Source records
● ● ● ● ●

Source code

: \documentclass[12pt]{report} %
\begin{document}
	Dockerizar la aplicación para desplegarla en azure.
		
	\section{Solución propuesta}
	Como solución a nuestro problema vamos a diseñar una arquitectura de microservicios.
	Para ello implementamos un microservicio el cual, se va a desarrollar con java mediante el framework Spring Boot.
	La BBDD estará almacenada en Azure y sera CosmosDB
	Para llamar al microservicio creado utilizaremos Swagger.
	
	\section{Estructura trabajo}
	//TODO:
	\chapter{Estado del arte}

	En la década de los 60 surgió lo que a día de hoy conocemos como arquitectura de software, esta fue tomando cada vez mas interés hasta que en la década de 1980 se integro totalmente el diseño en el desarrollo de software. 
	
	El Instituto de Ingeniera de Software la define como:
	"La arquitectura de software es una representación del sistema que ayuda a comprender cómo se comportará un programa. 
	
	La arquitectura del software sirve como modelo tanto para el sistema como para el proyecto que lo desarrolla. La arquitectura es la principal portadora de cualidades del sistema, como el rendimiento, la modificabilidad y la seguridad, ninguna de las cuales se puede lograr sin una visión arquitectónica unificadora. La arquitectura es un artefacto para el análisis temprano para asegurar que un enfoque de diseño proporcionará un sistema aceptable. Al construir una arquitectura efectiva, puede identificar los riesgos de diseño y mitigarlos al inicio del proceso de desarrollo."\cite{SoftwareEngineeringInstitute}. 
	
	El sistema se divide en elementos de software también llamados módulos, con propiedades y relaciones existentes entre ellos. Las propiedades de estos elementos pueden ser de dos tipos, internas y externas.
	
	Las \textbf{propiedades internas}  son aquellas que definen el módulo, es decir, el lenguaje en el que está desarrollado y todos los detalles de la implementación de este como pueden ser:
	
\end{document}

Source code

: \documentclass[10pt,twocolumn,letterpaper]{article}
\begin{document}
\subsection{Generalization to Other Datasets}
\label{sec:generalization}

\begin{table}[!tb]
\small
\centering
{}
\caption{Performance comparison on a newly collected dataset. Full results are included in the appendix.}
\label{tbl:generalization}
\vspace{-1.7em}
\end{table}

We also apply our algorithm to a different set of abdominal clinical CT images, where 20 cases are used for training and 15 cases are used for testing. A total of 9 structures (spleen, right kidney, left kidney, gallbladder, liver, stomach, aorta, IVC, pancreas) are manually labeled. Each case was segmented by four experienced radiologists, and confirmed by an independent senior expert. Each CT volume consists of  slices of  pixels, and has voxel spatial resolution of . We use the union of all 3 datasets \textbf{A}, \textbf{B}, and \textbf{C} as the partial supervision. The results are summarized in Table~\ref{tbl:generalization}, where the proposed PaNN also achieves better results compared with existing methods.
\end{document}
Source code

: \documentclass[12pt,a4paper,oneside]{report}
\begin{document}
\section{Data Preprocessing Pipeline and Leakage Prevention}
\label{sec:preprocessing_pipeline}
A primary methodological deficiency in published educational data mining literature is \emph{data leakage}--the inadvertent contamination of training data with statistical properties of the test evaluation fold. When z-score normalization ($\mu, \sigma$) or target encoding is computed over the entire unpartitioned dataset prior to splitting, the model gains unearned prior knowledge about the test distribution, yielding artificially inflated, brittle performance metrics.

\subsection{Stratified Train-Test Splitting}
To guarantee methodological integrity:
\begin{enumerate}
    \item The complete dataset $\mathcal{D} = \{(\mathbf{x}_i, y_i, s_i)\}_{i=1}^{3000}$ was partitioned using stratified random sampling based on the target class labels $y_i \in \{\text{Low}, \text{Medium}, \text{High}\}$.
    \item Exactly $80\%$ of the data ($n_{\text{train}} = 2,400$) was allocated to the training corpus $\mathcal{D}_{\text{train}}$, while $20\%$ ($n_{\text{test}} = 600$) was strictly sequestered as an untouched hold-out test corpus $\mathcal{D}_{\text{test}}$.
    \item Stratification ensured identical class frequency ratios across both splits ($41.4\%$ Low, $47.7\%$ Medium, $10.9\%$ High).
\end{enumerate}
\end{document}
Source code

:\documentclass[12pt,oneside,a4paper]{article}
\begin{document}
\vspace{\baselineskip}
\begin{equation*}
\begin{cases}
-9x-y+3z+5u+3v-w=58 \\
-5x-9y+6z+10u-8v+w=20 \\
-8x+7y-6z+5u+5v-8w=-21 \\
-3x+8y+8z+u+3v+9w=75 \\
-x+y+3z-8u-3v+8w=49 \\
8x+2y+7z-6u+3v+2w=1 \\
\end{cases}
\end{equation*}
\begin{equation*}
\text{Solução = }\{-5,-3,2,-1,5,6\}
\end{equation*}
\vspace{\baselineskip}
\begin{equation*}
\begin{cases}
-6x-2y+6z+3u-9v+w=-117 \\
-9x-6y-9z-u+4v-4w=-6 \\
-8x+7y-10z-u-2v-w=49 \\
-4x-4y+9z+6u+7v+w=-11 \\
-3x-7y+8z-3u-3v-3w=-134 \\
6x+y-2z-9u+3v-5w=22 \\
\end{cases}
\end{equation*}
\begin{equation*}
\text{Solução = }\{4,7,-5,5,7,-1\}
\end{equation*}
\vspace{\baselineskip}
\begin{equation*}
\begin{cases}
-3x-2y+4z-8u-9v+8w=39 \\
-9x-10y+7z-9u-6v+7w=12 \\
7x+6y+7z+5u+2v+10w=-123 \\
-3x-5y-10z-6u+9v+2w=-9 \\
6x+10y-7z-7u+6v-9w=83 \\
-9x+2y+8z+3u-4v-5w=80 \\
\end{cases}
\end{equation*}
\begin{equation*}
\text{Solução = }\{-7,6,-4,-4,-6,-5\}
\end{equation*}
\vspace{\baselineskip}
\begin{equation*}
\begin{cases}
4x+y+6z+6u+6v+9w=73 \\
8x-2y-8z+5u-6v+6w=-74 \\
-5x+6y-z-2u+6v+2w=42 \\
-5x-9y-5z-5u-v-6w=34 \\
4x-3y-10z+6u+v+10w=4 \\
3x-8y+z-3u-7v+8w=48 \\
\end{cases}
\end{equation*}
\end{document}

● ● ● ● ●

The response consists of the lines above that contain "article".

__SOLUTION FOR THIS EXERCISE__
: \documentclass[10pt,twocolumn,letterpaper]{article}
:\documentclass[12pt,oneside,a4paper]{article}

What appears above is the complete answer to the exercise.